### What you will do
From the line with "određuje broj znamenaka" to the line with "Capítulos principales, incluidos", retype each line exactly as it stands in the records below, but skip the pictures.

### Source material
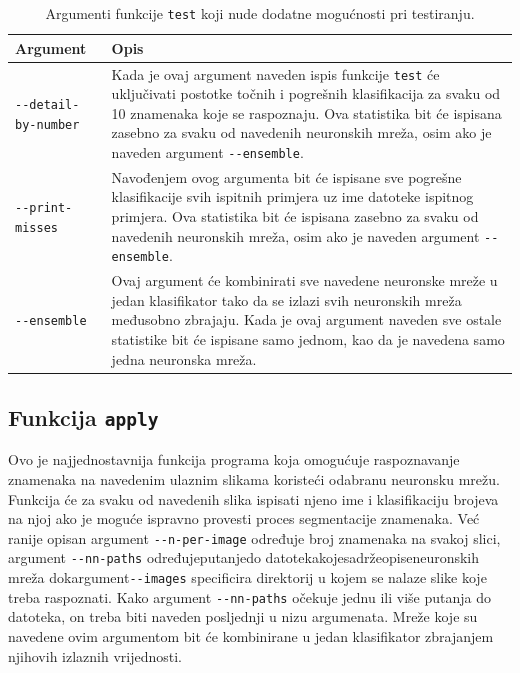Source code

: \begin{table}[!htb]
    \caption{Argumenti funkcije \texttt{test} koji nude dodatne mogućnosti pri testiranju.}
    \label{tab:test-args}
    \scriptsize
    \centering
    \begin{tabular}{|M{3.5cm}|M{8.5cm}|}
        \hline
        Argument & Opis \\
        \hline
        \texttt{-{}-detail-by-number} & Kada je ovaj argument naveden ispis funkcije \texttt{test} će uključivati
        postotke točnih i pogrešnih klasifikacija za svaku od 10 znamenaka koje se raspoznaju. Ova statistika bit će
        ispisana zasebno za svaku od navedenih neuronskih mreža, osim ako je naveden argument \texttt{-{}-ensemble}. \\
        \hline
        \texttt{-{}-print-misses} & Navođenjem ovog argumenta bit će ispisane sve pogrešne klasifikacije svih ispitnih
        primjera uz ime datoteke ispitnog primjera. Ova statistika bit će ispisana zasebno za svaku od navedenih
        neuronskih mreža, osim ako je naveden argument \texttt{-{}-ensemble}. \\
        \hline
        \texttt{-{}-ensemble} & Ovaj argument će kombinirati sve navedene neuronske mreže u jedan klasifikator tako da
        se izlazi svih neuronskih mreža međusobno zbrajaju. Kada je ovaj argument naveden sve ostale statistike bit će
        ispisane samo jednom, kao da je navedena samo jedna neuronska mreža. \\
        \hline
    \end{tabular}
\end{table}

\subsection{Funkcija \texttt{apply}}
\label{subsec:funkcija-apply}
Ovo je najjednostavnija funkcija programa koja omogućuje raspoznavanje znamenaka na navedenim ulaznim slikama koristeći
odabranu neuronsku mrežu. Funkcija će za svaku od navedenih slika ispisati njeno ime i klasifikaciju brojeva na njoj
ako je moguće ispravno provesti proces segmentacije znamenaka. Već ranije opisan argument \texttt{-{}-n-per-image}
određuje broj znamenaka na svakoj slici, argument \texttt{-{}-nn-paths} određuje\hfill{}putanje\hfill{}do\hfill{}
datoteka\hfill{}koje\hfill{}sadrže\hfill{}opise\hfill{}neuronskih mreža dok\hfill{}argument\break\texttt{-{}-images}
specificira direktorij u kojem se nalaze slike koje treba raspoznati. Kako argument \texttt{-{}-nn-paths} očekuje jednu
ili više putanja do datoteka, on treba biti naveden posljednji u nizu argumenata. Mreže koje su navedene ovim argumentom
bit će kombinirane u jedan klasifikator zbrajanjem njihovih izlaznih vrijednosti.
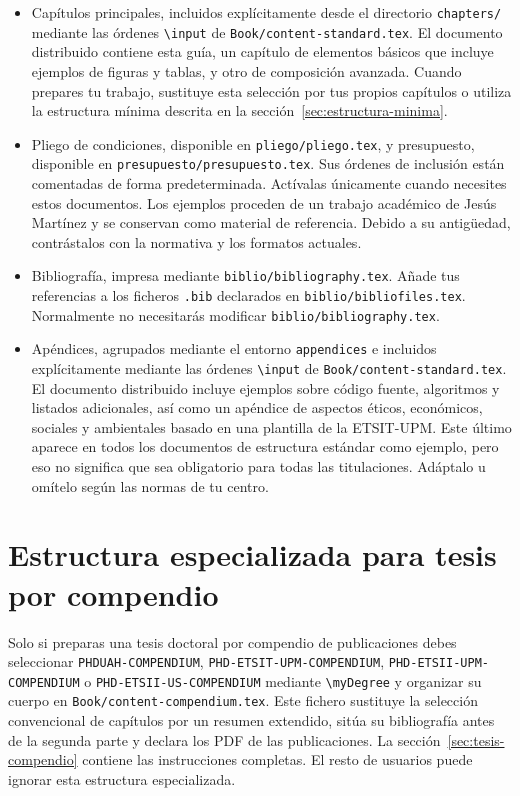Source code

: \begin{itemize}
  \item Capítulos principales, incluidos explícitamente desde el directorio \texttt{chapters/} mediante las órdenes \texttt{\textbackslash{}input} de \texttt{Book/content-standard.tex}. El documento distribuido contiene esta guía, un capítulo de elementos básicos que incluye ejemplos de figuras y tablas, y otro de composición avanzada. Cuando prepares tu trabajo, sustituye esta selección por tus propios capítulos o utiliza la estructura mínima descrita en la sección~\ref{sec:estructura-minima}.
  \item Pliego de condiciones, disponible en \texttt{pliego/pliego.tex}, y presupuesto, disponible en \texttt{presupuesto/presupuesto.tex}. Sus órdenes de inclusión están comentadas de forma predeterminada. Actívalas únicamente cuando necesites estos documentos. Los ejemplos proceden de un trabajo académico de Jesús Martínez y se conservan como material de referencia. Debido a su antigüedad, contrástalos con la normativa y los formatos actuales.
  \item Bibliografía, impresa mediante \texttt{biblio/bibliography.tex}. Añade tus referencias a los ficheros \texttt{.bib} declarados en \texttt{biblio/bibliofiles.tex}. Normalmente no necesitarás modificar \texttt{biblio/bibliography.tex}.
  \item Apéndices, agrupados mediante el entorno \texttt{appendices} e incluidos explícitamente mediante las órdenes \texttt{\textbackslash{}input} de \texttt{Book/content-standard.tex}. El documento distribuido incluye ejemplos sobre código fuente, algoritmos y listados adicionales, así como un apéndice de aspectos éticos, económicos, sociales y ambientales basado en una plantilla de la ETSIT-UPM. Este último aparece en todos los documentos de estructura estándar como ejemplo, pero eso no significa que sea obligatorio para todas las titulaciones. Adáptalo u omítelo según las normas de tu centro.
\end{itemize}

\section{Estructura especializada para tesis por compendio}

Solo si preparas una tesis doctoral por compendio de publicaciones debes seleccionar \texttt{PHDUAH-COMPENDIUM}, \texttt{PHD-ETSIT-UPM-COMPENDIUM}, \texttt{PHD-ETSII-UPM-COMPENDIUM} o \texttt{PHD-ETSII-US-COMPENDIUM} mediante \texttt{\textbackslash{}myDegree} y organizar su cuerpo en \texttt{Book/content-compendium.tex}. Este fichero sustituye la selección convencional de capítulos por un resumen extendido, sitúa su bibliografía antes de la segunda parte y declara los PDF de las publicaciones. La sección~\ref{sec:tesis-compendio} contiene las instrucciones completas. El resto de usuarios puede ignorar esta estructura especializada.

### Solution for this problem
određuje broj znamenaka na svakoj slici, argument \texttt{-{}-nn-paths} određuje\hfill{}putanje\hfill{}do\hfill{}
datoteka\hfill{}koje\hfill{}sadrže\hfill{}opise\hfill{}neuronskih mreža dok\hfill{}argument\break\texttt{-{}-images}
specificira direktorij u kojem se nalaze slike koje treba raspoznati. Kako argument \texttt{-{}-nn-paths} očekuje jednu
ili više putanja do datoteka, on treba biti naveden posljednji u nizu argumenata. Mreže koje su navedene ovim argumentom
bit će kombinirane u jedan klasifikator zbrajanjem njihovih izlaznih vrijednosti.
Source code

: \begin{itemize}
  \item Capítulos principales, incluidos explícitamente desde el directorio \texttt{chapters/} mediante las órdenes \texttt{\textbackslash{}input} de \texttt{Book/content-standard.tex}. El documento distribuido contiene esta guía, un capítulo de elementos básicos que incluye ejemplos de figuras y tablas, y otro de composición avanzada. Cuando prepares tu trabajo, sustituye esta selección por tus propios capítulos o utiliza la estructura mínima descrita en la sección~\ref{sec:estructura-minima}.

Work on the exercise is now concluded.